Effect of monomer sequence of poly(histidine/lysine) catiomers on gene packing capacity and delivery efficiency

Abstract

Polymeric catiomers, which can mimic viruses for gene packing and delivery, have received considerable attention as nonviral vectors for gene therapy. Inspired by the critically important role of the sequence of structural units in various biomolecules, including DNA and protein, in this study, we intend to investigate how the monomer sequence of a polymeric catiomer affects its gene packing capacity and delivery efficiency.
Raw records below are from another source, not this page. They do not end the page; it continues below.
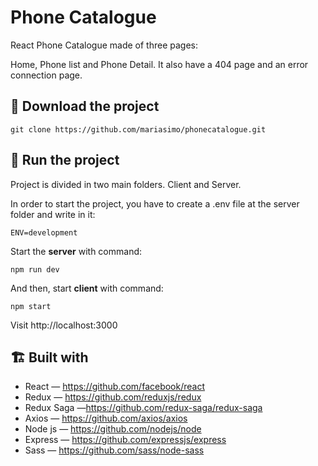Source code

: # Phone Catalogue

React Phone Catalogue made of three pages: 

Home, Phone list and Phone Detail. It also have a 404 page and an error connection page.



## 📁 Download the project 

```
git clone https://github.com/mariasimo/phonecatalogue.git
```


## 🚀 Run the project

Project is divided in two main folders. Client and Server.

In order to start the project, you have to create a .env file at the server folder and write in it:

```
ENV=development
```


Start the **server** with command:

```
npm run dev
```

And then, start **client** with command:

```
npm start
```

Visit http://localhost:3000


## 🏗 Built with

- React — https://github.com/facebook/react
- Redux — https://github.com/reduxjs/redux
- Redux Saga —https://github.com/redux-saga/redux-saga
- Axios — https://github.com/axios/axios
- Node js — https://github.com/nodejs/node
- Express — https://github.com/expressjs/express
- Sass — https://github.com/sass/node-sass
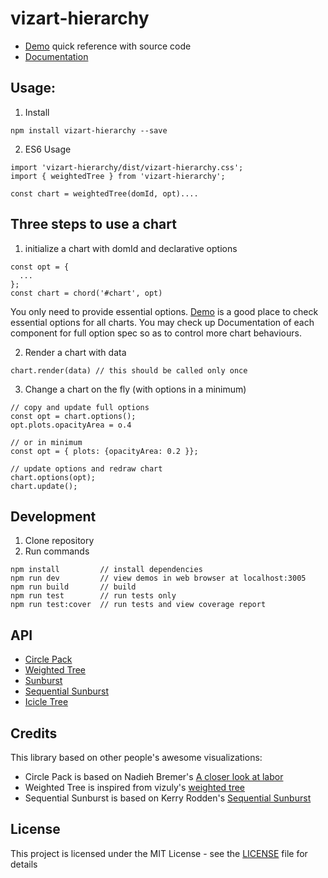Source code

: # vizart-hierarchy

* [Demo](https://vizartjs.github.io/demo.html) quick reference with source code
* [Documentation](https://github.com/VizArtJS/vizart-hierarchy/wiki)



## Usage:

1. Install

```
npm install vizart-hierarchy --save
```

2. ES6 Usage

```
import 'vizart-hierarchy/dist/vizart-hierarchy.css';
import { weightedTree } from 'vizart-hierarchy';

const chart = weightedTree(domId, opt)....
```

## Three steps to use a chart
1. initialize a chart with domId and declarative options
```
const opt = {
  ...
};
const chart = chord('#chart', opt)
```
You only need to provide essential options. [Demo](https://vizartjs.github.io/demo.html) is a good place to check essential options for all charts. You may check up Documentation of each component for full option spec so as to control more chart behaviours.

2. Render a chart with data
```
chart.render(data) // this should be called only once
```
3. Change a chart on the fly (with options in a minimum)
```
// copy and update full options
const opt = chart.options();
opt.plots.opacityArea = o.4

// or in minimum
const opt = { plots: {opacityArea: 0.2 }};

// update options and redraw chart
chart.options(opt);
chart.update();

```


## Development
1. Clone repository
2. Run commands
```
npm install         // install dependencies
npm run dev         // view demos in web browser at localhost:3005
npm run build       // build
npm run test        // run tests only
npm run test:cover  // run tests and view coverage report
```

## API
* [Circle Pack](https://github.com/VizArtJS/vizart-hierarchy/wiki/circle-pack)
* [Weighted Tree](https://github.com/VizArtJS/vizart-hierarchy/wiki/weighted-tree)
* [Sunburst](https://github.com/VizArtJS/vizart-hierarchy/wiki/sunburst)
* [Sequential Sunburst](https://github.com/VizArtJS/vizart-hierarchy/wiki/sequential-sunburst)
* [Icicle Tree](https://github.com/VizArtJS/vizart-hierarchy/wiki/icicle-tree)

## Credits
This library based on other people's awesome visualizations:
* Circle Pack is based on Nadieh Bremer's [A closer look at labor](https://www.visualcinnamon.com/occupations)
* Weighted Tree is inspired from vizuly's [weighted tree](http://vizuly.io/product/weighted-tree/)
* Sequential Sunburst is based on Kerry Rodden's [Sequential Sunburst](https://bl.ocks.org/kerryrodden/7090426)

## License

This project is licensed under the MIT License - see the [LICENSE](LICENSE) file for details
The well-documented poly(histidine-co-lysine) was chosen as the scaffold for gene carrier. Four reducible polycations (RPCs) based on sequence-regulated peptides monomers were synthesized. Chemical parameters (namely, composition and molecular weight) of four RPCs were controlled at comparable level except for the monomer sequence. All of the RPCs exhibited low cytotoxicity and effective DNA binding ability. However, these RPCs displayed distinct diversity from each other, especially in their ability of binding to DNA, buffering capacity and transfection efficiency. Using 293T cell as the mode, we found that the regulation of the monomer sequence of polycations could significantly affect their properties for gene delivery, with differences of 100 fold. The sequence effect might be correlated with different chain folding as well as physiochemical properties of RPCs/pDNA complexes, providing new insight for designing gene vector with promising prospects in gene therapy.